We founded PuntSeq to inform the general public about the merits of DNA sequencing, especially about the direct impact it might have on peoples' health. In future, we would ideally like to sample from multiple rivers of the greater Cambridgeshire area and beyond, producing a map of microbial communities along the length of respective waterway trajectories. We hope to share our findings with relevant environmental authorities in Cambridge and East Anglia, and to influence environmental conservation through genomics. Our team is also further streamlining the process from extraction of the aquatic DNA to sequencing with the MinION and automatic identification of potential pathogens in the field, so that non-specialists can perform these experiments and gain a deep insight into the beautiful science of microbiology.

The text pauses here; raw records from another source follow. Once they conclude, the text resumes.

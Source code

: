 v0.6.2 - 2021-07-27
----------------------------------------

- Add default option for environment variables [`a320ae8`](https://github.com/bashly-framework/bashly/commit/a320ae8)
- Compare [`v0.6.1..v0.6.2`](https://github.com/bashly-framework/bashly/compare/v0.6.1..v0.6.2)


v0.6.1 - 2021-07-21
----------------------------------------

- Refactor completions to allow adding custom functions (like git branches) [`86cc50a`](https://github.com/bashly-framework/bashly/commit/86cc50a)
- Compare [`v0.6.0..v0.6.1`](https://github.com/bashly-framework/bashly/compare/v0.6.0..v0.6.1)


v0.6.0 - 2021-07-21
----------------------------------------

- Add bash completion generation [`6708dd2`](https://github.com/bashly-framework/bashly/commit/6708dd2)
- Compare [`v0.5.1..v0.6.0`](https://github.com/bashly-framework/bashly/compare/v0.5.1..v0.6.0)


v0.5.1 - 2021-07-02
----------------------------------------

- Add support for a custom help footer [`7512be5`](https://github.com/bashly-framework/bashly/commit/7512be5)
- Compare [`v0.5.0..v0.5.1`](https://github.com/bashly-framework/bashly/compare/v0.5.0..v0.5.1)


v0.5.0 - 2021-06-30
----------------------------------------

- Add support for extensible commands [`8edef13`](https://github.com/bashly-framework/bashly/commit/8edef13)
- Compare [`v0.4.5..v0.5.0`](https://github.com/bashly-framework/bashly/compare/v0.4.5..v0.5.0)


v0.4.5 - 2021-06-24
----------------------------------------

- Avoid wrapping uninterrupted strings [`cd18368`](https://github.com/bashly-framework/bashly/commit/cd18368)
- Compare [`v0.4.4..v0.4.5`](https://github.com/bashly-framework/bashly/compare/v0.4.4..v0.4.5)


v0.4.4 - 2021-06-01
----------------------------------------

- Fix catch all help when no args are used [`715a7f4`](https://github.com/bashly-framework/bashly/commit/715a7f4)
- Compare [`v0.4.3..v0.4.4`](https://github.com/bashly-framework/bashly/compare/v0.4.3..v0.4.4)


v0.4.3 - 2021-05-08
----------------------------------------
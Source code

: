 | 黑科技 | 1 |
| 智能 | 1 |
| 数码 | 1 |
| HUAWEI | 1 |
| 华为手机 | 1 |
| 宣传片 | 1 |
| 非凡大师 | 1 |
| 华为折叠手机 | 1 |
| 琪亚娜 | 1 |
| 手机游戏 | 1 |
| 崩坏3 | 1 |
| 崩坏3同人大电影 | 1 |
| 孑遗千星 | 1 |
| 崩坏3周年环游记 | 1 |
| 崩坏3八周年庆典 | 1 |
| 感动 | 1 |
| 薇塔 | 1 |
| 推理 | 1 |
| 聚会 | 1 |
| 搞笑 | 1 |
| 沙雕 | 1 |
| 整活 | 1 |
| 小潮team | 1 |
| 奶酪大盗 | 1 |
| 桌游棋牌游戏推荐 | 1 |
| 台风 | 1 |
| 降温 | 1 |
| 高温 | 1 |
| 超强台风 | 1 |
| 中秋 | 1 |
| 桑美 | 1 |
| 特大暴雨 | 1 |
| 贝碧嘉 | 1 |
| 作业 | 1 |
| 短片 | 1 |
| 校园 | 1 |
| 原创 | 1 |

PuntSeq team members are: Mr Maximilian Stammnitz (Department of Veterinary Medicine, University of Cambridge); Ms Meltem Gürel (Cancer Research UK Cambridge Institute); Dr Philipp Braeuninger-Weimer (Centre of Advanced Photonics and Electronics, University of Cambridge); Mr Daniel Elías Martin-Herranz (European Bioinformatics Institute); Mr Daniel Kunz (Wellcome Trust Sanger Institute); Mr Christian Schwall (Sainsbury Laboratory, University of Cambridge); Ms Lara Urban (European Bioinformatics Institute); Mr Jack Monahan (European Bioinformatics Institute); Ms Surangi Perera (Department of Physiology, Development and Neuroscience, University of Cambridge); Ms Eirini Vamva (Department of Medicine, University of Cambridge); Ms Astrid Wendler (Department of Clinical Neuroscience, University of Cambridge).